=== Section Start ===
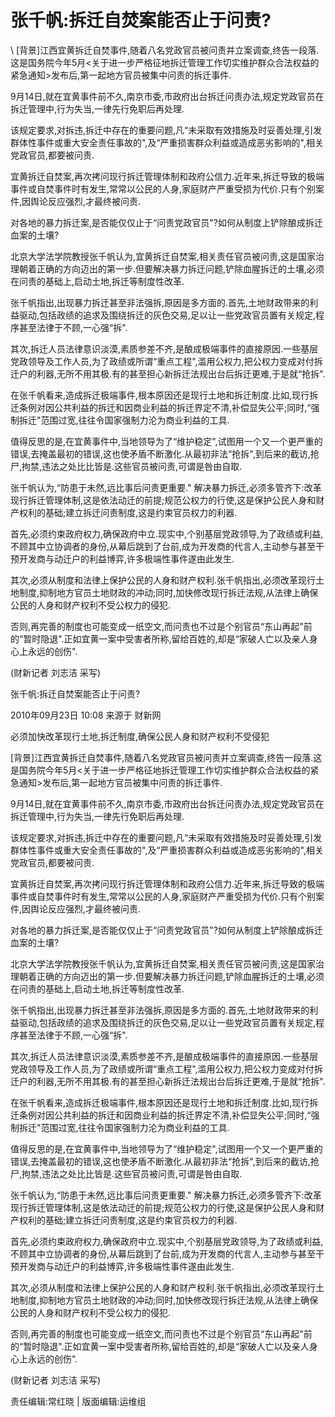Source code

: # 张千帆:拆迁自焚案能否止于问责?  





\ 
[背景]江西宜黄拆迁自焚事件,随着八名党政官员被问责并立案调查,终告一段落.这是国务院今年5月<关于进一步严格征地拆迁管理工作切实维护群众合法权益的紧急通知>发布后,第一起地方官员被集中问责的拆迁事件.

9月14日,就在宜黄事件前不久,南京市委,市政府出台拆迁问责办法,规定党政官员在拆迁管理中,行为失当,一律先行免职后再处理.

该规定要求,对拆违,拆迁中存在的重要问题,凡“未采取有效措施及时妥善处理,引发群体性事件或重大安全责任事故的",及“严重损害群众利益或造成恶劣影响的",相关党政官员,都要被问责.

宜黄拆迁自焚案,再次拷问现行拆迁管理体制和政府公信力.近年来,拆迁导致的极端事件或自焚事件时有发生,常常以公民的人身,家庭财产严重受损为代价.只有个别案件,因舆论反应强烈,才最终被问责.

对各地的暴力拆迁案,是否能仅仅止于“问责党政官员"?如何从制度上铲除酿成拆迁血案的土壤?

北京大学法学院教授张千帆认为,宜黄拆迁自焚案,相关责任官员被问责,这是国家治理朝着正确的方向迈出的第一步.但要解决暴力拆迁问题,铲除血腥拆迁的土壤,必须在问责的基础上,启动土地,拆迁等制度性改革.

张千帆指出,出现暴力拆迁甚至非法强拆,原因是多方面的.首先,土地财政带来的利益驱动,包括政绩的追求及围绕拆迁的灰色交易,足以让一些党政官员置有关规定,程序甚至法律于不顾,一心强“拆".

其次,拆迁人员法律意识淡漠,素质参差不齐,是酿成极端事件的直接原因.一些基层党政领导及工作人员,为了政绩或所谓“重点工程",滥用公权力,把公权力变成对付拆迁户的利器,无所不用其极.有的甚至担心新拆迁法规出台后拆迁更难,于是就“抢拆".

在张千帆看来,造成拆迁极端事件,根本原因还是现行土地和拆迁制度.比如,现行拆迁条例对因公共利益的拆迁和因商业利益的拆迁界定不清,补偿显失公平;同时,“强制拆迁"范围过宽,往往令国家强制力沦为商业利益的工具.

值得反思的是,在宜黄事件中,当地领导为了“维护稳定",试图用一个又一个更严重的错误,去掩盖最初的错误,这也使矛盾不断激化.从最初非法“抢拆",到后来的截访,抢尸,拘禁,违法之处比比皆是.这些官员被问责,可谓是咎由自取.

张千帆认为,“防患于未然,远比事后问责更重要." 解决暴力拆迁,必须多管齐下:改革现行拆迁管理体制,这是依法动迁的前提;规范公权力的行使,这是保护公民人身和财产权利的基础;建立拆迁问责制度,这是约束官员权力的利器.

首先,必须约束政府权力,确保政府中立.现实中,个别基层党政领导,为了政绩或利益,不顾其中立协调者的身份,从幕后跳到了台前,成为开发商的代言人,主动参与甚至干预开发商与动迁户的利益博弈,许多极端性事件遂由此发生.

其次,必须从制度和法律上保护公民的人身和财产权利.张千帆指出,必须改革现行土地制度,抑制地方官员土地财政的冲动;同时,加快修改现行拆迁法规,从法律上确保公民的人身和财产权利不受公权力的侵犯.

否则,再完善的制度也可能变成一纸空文,而问责也不过是个别官员“东山再起"前的“暂时隐退".正如宜黄一案中受害者所称,留给百姓的,却是“家破人亡以及亲人身心上永远的创伤".

(财新记者 刘志洁 采写)


张千帆:拆迁自焚案能否止于问责?

2010年09月23日 10:08 来源于 财新网

必须加快改革现行土地,拆迁制度,确保公民人身和财产权利不受侵犯

[背景]江西宜黄拆迁自焚事件,随着八名党政官员被问责并立案调查,终告一段落.这是国务院今年5月<关于进一步严格征地拆迁管理工作切实维护群众合法权益的紧急通知>发布后,第一起地方官员被集中问责的拆迁事件.

9月14日,就在宜黄事件前不久,南京市委,市政府出台拆迁问责办法,规定党政官员在拆迁管理中,行为失当,一律先行免职后再处理.

该规定要求,对拆违,拆迁中存在的重要问题,凡“未采取有效措施及时妥善处理,引发群体性事件或重大安全责任事故的",及“严重损害群众利益或造成恶劣影响的",相关党政官员,都要被问责.

宜黄拆迁自焚案,再次拷问现行拆迁管理体制和政府公信力.近年来,拆迁导致的极端事件或自焚事件时有发生,常常以公民的人身,家庭财产严重受损为代价.只有个别案件,因舆论反应强烈,才最终被问责.

对各地的暴力拆迁案,是否能仅仅止于“问责党政官员"?如何从制度上铲除酿成拆迁血案的土壤?

北京大学法学院教授张千帆认为,宜黄拆迁自焚案,相关责任官员被问责,这是国家治理朝着正确的方向迈出的第一步.但要解决暴力拆迁问题,铲除血腥拆迁的土壤,必须在问责的基础上,启动土地,拆迁等制度性改革.

张千帆指出,出现暴力拆迁甚至非法强拆,原因是多方面的.首先,土地财政带来的利益驱动,包括政绩的追求及围绕拆迁的灰色交易,足以让一些党政官员置有关规定,程序甚至法律于不顾,一心强“拆".

其次,拆迁人员法律意识淡漠,素质参差不齐,是酿成极端事件的直接原因.一些基层党政领导及工作人员,为了政绩或所谓“重点工程",滥用公权力,把公权力变成对付拆迁户的利器,无所不用其极.有的甚至担心新拆迁法规出台后拆迁更难,于是就“抢拆".

在张千帆看来,造成拆迁极端事件,根本原因还是现行土地和拆迁制度.比如,现行拆迁条例对因公共利益的拆迁和因商业利益的拆迁界定不清,补偿显失公平;同时,“强制拆迁"范围过宽,往往令国家强制力沦为商业利益的工具.

值得反思的是,在宜黄事件中,当地领导为了“维护稳定",试图用一个又一个更严重的错误,去掩盖最初的错误,这也使矛盾不断激化.从最初非法“抢拆",到后来的截访,抢尸,拘禁,违法之处比比皆是.这些官员被问责,可谓是咎由自取.

张千帆认为,“防患于未然,远比事后问责更重要." 解决暴力拆迁,必须多管齐下:改革现行拆迁管理体制,这是依法动迁的前提;规范公权力的行使,这是保护公民人身和财产权利的基础;建立拆迁问责制度,这是约束官员权力的利器.

首先,必须约束政府权力,确保政府中立.现实中,个别基层党政领导,为了政绩或利益,不顾其中立协调者的身份,从幕后跳到了台前,成为开发商的代言人,主动参与甚至干预开发商与动迁户的利益博弈,许多极端性事件遂由此发生.

其次,必须从制度和法律上保护公民的人身和财产权利.张千帆指出,必须改革现行土地制度,抑制地方官员土地财政的冲动;同时,加快修改现行拆迁法规,从法律上确保公民的人身和财产权利不受公权力的侵犯.

否则,再完善的制度也可能变成一纸空文,而问责也不过是个别官员“东山再起"前的“暂时隐退".正如宜黄一案中受害者所称,留给百姓的,却是“家破人亡以及亲人身心上永远的创伤".

(财新记者 刘志洁 采写)



责任编辑:常红晓 | 版面编辑:运维组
=== Section End ===
Transcribe the listing in full. Omit the pictures and keep every line exact.

Source code

: # 张千帆:拆迁自焚案能否止于问责?  





\ 
[背景]江西宜黄拆迁自焚事件,随着八名党政官员被问责并立案调查,终告一段落.这是国务院今年5月<关于进一步严格征地拆迁管理工作切实维护群众合法权益的紧急通知>发布后,第一起地方官员被集中问责的拆迁事件.

9月14日,就在宜黄事件前不久,南京市委,市政府出台拆迁问责办法,规定党政官员在拆迁管理中,行为失当,一律先行免职后再处理.

该规定要求,对拆违,拆迁中存在的重要问题,凡“未采取有效措施及时妥善处理,引发群体性事件或重大安全责任事故的",及“严重损害群众利益或造成恶劣影响的",相关党政官员,都要被问责.

宜黄拆迁自焚案,再次拷问现行拆迁管理体制和政府公信力.近年来,拆迁导致的极端事件或自焚事件时有发生,常常以公民的人身,家庭财产严重受损为代价.只有个别案件,因舆论反应强烈,才最终被问责.

对各地的暴力拆迁案,是否能仅仅止于“问责党政官员"?如何从制度上铲除酿成拆迁血案的土壤?

北京大学法学院教授张千帆认为,宜黄拆迁自焚案,相关责任官员被问责,这是国家治理朝着正确的方向迈出的第一步.但要解决暴力拆迁问题,铲除血腥拆迁的土壤,必须在问责的基础上,启动土地,拆迁等制度性改革.

张千帆指出,出现暴力拆迁甚至非法强拆,原因是多方面的.首先,土地财政带来的利益驱动,包括政绩的追求及围绕拆迁的灰色交易,足以让一些党政官员置有关规定,程序甚至法律于不顾,一心强“拆".

其次,拆迁人员法律意识淡漠,素质参差不齐,是酿成极端事件的直接原因.一些基层党政领导及工作人员,为了政绩或所谓“重点工程",滥用公权力,把公权力变成对付拆迁户的利器,无所不用其极.有的甚至担心新拆迁法规出台后拆迁更难,于是就“抢拆".

在张千帆看来,造成拆迁极端事件,根本原因还是现行土地和拆迁制度.比如,现行拆迁条例对因公共利益的拆迁和因商业利益的拆迁界定不清,补偿显失公平;同时,“强制拆迁"范围过宽,往往令国家强制力沦为商业利益的工具.

值得反思的是,在宜黄事件中,当地领导为了“维护稳定",试图用一个又一个更严重的错误,去掩盖最初的错误,这也使矛盾不断激化.从最初非法“抢拆",到后来的截访,抢尸,拘禁,违法之处比比皆是.这些官员被问责,可谓是咎由自取.

张千帆认为,“防患于未然,远比事后问责更重要." 解决暴力拆迁,必须多管齐下:改革现行拆迁管理体制,这是依法动迁的前提;规范公权力的行使,这是保护公民人身和财产权利的基础;建立拆迁问责制度,这是约束官员权力的利器.

首先,必须约束政府权力,确保政府中立.现实中,个别基层党政领导,为了政绩或利益,不顾其中立协调者的身份,从幕后跳到了台前,成为开发商的代言人,主动参与甚至干预开发商与动迁户的利益博弈,许多极端性事件遂由此发生.

其次,必须从制度和法律上保护公民的人身和财产权利.张千帆指出,必须改革现行土地制度,抑制地方官员土地财政的冲动;同时,加快修改现行拆迁法规,从法律上确保公民的人身和财产权利不受公权力的侵犯.

否则,再完善的制度也可能变成一纸空文,而问责也不过是个别官员“东山再起"前的“暂时隐退".正如宜黄一案中受害者所称,留给百姓的,却是“家破人亡以及亲人身心上永远的创伤".

(财新记者 刘志洁 采写)


张千帆:拆迁自焚案能否止于问责?

2010年09月23日 10:08 来源于 财新网

必须加快改革现行土地,拆迁制度,确保公民人身和财产权利不受侵犯

[背景]江西宜黄拆迁自焚事件,随着八名党政官员被问责并立案调查,终告一段落.这是国务院今年5月<关于进一步严格征地拆迁管理工作切实维护群众合法权益的紧急通知>发布后,第一起地方官员被集中问责的拆迁事件.

9月14日,就在宜黄事件前不久,南京市委,市政府出台拆迁问责办法,规定党政官员在拆迁管理中,行为失当,一律先行免职后再处理.

该规定要求,对拆违,拆迁中存在的重要问题,凡“未采取有效措施及时妥善处理,引发群体性事件或重大安全责任事故的",及“严重损害群众利益或造成恶劣影响的",相关党政官员,都要被问责.

宜黄拆迁自焚案,再次拷问现行拆迁管理体制和政府公信力.近年来,拆迁导致的极端事件或自焚事件时有发生,常常以公民的人身,家庭财产严重受损为代价.只有个别案件,因舆论反应强烈,才最终被问责.

对各地的暴力拆迁案,是否能仅仅止于“问责党政官员"?如何从制度上铲除酿成拆迁血案的土壤?

北京大学法学院教授张千帆认为,宜黄拆迁自焚案,相关责任官员被问责,这是国家治理朝着正确的方向迈出的第一步.但要解决暴力拆迁问题,铲除血腥拆迁的土壤,必须在问责的基础上,启动土地,拆迁等制度性改革.

张千帆指出,出现暴力拆迁甚至非法强拆,原因是多方面的.首先,土地财政带来的利益驱动,包括政绩的追求及围绕拆迁的灰色交易,足以让一些党政官员置有关规定,程序甚至法律于不顾,一心强“拆".

其次,拆迁人员法律意识淡漠,素质参差不齐,是酿成极端事件的直接原因.一些基层党政领导及工作人员,为了政绩或所谓“重点工程",滥用公权力,把公权力变成对付拆迁户的利器,无所不用其极.有的甚至担心新拆迁法规出台后拆迁更难,于是就“抢拆".

在张千帆看来,造成拆迁极端事件,根本原因还是现行土地和拆迁制度.比如,现行拆迁条例对因公共利益的拆迁和因商业利益的拆迁界定不清,补偿显失公平;同时,“强制拆迁"范围过宽,往往令国家强制力沦为商业利益的工具.

值得反思的是,在宜黄事件中,当地领导为了“维护稳定",试图用一个又一个更严重的错误,去掩盖最初的错误,这也使矛盾不断激化.从最初非法“抢拆",到后来的截访,抢尸,拘禁,违法之处比比皆是.这些官员被问责,可谓是咎由自取.

张千帆认为,“防患于未然,远比事后问责更重要." 解决暴力拆迁,必须多管齐下:改革现行拆迁管理体制,这是依法动迁的前提;规范公权力的行使,这是保护公民人身和财产权利的基础;建立拆迁问责制度,这是约束官员权力的利器.

首先,必须约束政府权力,确保政府中立.现实中,个别基层党政领导,为了政绩或利益,不顾其中立协调者的身份,从幕后跳到了台前,成为开发商的代言人,主动参与甚至干预开发商与动迁户的利益博弈,许多极端性事件遂由此发生.

其次,必须从制度和法律上保护公民的人身和财产权利.张千帆指出,必须改革现行土地制度,抑制地方官员土地财政的冲动;同时,加快修改现行拆迁法规,从法律上确保公民的人身和财产权利不受公权力的侵犯.

否则,再完善的制度也可能变成一纸空文,而问责也不过是个别官员“东山再起"前的“暂时隐退".正如宜黄一案中受害者所称,留给百姓的,却是“家破人亡以及亲人身心上永远的创伤".

(财新记者 刘志洁 采写)



责任编辑:常红晓 | 版面编辑:运维组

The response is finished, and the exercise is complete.